**What the task asks**
In the records below, find the line containing "the signature and"; copy exactly that line and all lines after it to the end, and nothing else.

**Record extracts**
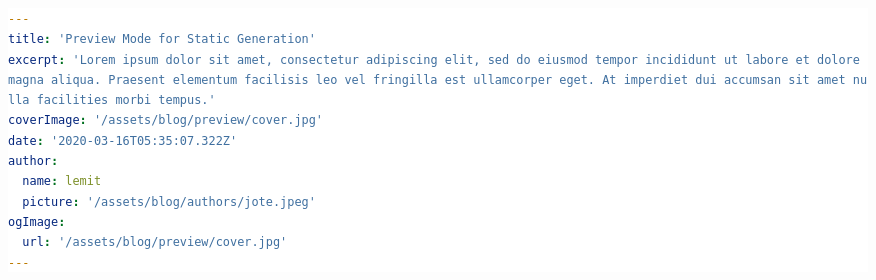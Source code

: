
 ```yaml
---
title: 'Preview Mode for Static Generation'
excerpt: 'Lorem ipsum dolor sit amet, consectetur adipiscing elit, sed do eiusmod tempor incididunt ut labore et dolore magna aliqua. Praesent elementum facilisis leo vel fringilla est ullamcorper eget. At imperdiet dui accumsan sit amet nulla facilities morbi tempus.'
coverImage: '/assets/blog/preview/cover.jpg'
date: '2020-03-16T05:35:07.322Z'
author:
  name: lemit
  picture: '/assets/blog/authors/jote.jpeg'
ogImage:
  url: '/assets/blog/preview/cover.jpg'
---
```


<div class="grid grid-cols-2 gap-4">
<div class="left>
[![Randy normal attire.jpg](https://static.wikia.nocookie.net/9thgradeninja/images/3/3c/Randy_normal_attire.jpg/revision/latest/scale-to-width-down/161?cb=20150817124749&path-prefix=ru)](https://static.wikia.nocookie.net/9thgradeninja/images/3/3c/Randy_normal_attire.jpg/revision/latest?cb=20150817124749&path-prefix=ru)

  

**Пол:**

Мужской

**Вид:**

Человек

**Возраст:**

14

**Цвет волос:**

Пурпурные

**Цвет глаз:**

Сапфировый

**Информация по персонажу**

**Принадлежность:**

Добро  
Ниндзя Норисвилля  
30 секунд математики (группа)

**Чем занимается:**

Ученик школы  Норрисвилль Хай  
Ниндзя Норрисвилля

**Дом:**
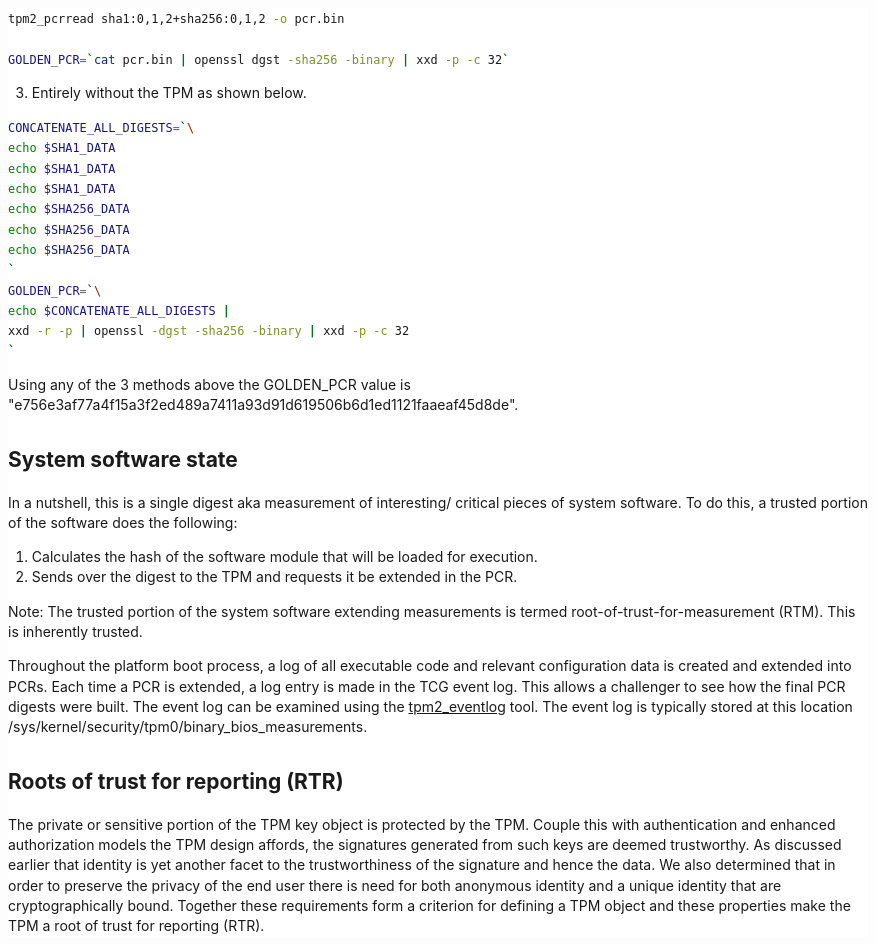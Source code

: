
 ```bash
tpm2_pcrread sha1:0,1,2+sha256:0,1,2 -o pcr.bin

GOLDEN_PCR=`cat pcr.bin | openssl dgst -sha256 -binary | xxd -p -c 32`
```


3. Entirely without the TPM as shown below.

```bash
CONCATENATE_ALL_DIGESTS=`\
echo $SHA1_DATA
echo $SHA1_DATA
echo $SHA1_DATA
echo $SHA256_DATA
echo $SHA256_DATA
echo $SHA256_DATA
`
GOLDEN_PCR=`\
echo $CONCATENATE_ALL_DIGESTS |
xxd -r -p | openssl -dgst -sha256 -binary | xxd -p -c 32
`
```

Using any of the 3 methods above the GOLDEN_PCR value is
"e756e3af77a4f15a3f2ed489a7411a93d91d619506b6d1ed1121faaeaf45d8de".

## System software state

In a nutshell, this is a single digest aka measurement of interesting/ critical
pieces of system software. To do this, a trusted portion of the software does
the following:
1. Calculates the hash of the software module that will be loaded for execution.
2. Sends over the digest to the TPM and requests it be extended in the PCR.

Note: The trusted portion of the system software extending measurements is
termed root-of-trust-for-measurement (RTM). This is inherently trusted.

Throughout the platform boot process, a log of all executable code and relevant
configuration data is created and extended into PCRs. Each time a PCR is
extended, a log entry is made in the TCG event log. This allows a challenger to
see how the final PCR digests were built. The event log can be examined using
the [tpm2_eventlog](https://github.com/tpm2-software/tpm2-tools/blob/master/man/tpm2_eventlog.1.md)
tool. The event log is typically stored at this location
/sys/kernel/security/tpm0/binary_bios_measurements.

## Roots of trust for reporting (RTR)

The private or sensitive portion of the TPM key object is protected by the TPM.
Couple this with authentication and enhanced authorization models the TPM
design affords, the signatures generated from such keys are deemed trustworthy.
As discussed earlier that identity is yet another facet to the trustworthiness of
the signature and hence the data. We also determined that in order to preserve
the privacy of the end user there is need for both anonymous identity and
a unique identity that are cryptographically bound. Together these requirements
form a criterion for defining a TPM object and these properties make the TPM a
root of trust for reporting (RTR).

**Answer section**
the signature and hence the data. We also determined that in order to preserve
the privacy of the end user there is need for both anonymous identity and
a unique identity that are cryptographically bound. Together these requirements
form a criterion for defining a TPM object and these properties make the TPM a
root of trust for reporting (RTR).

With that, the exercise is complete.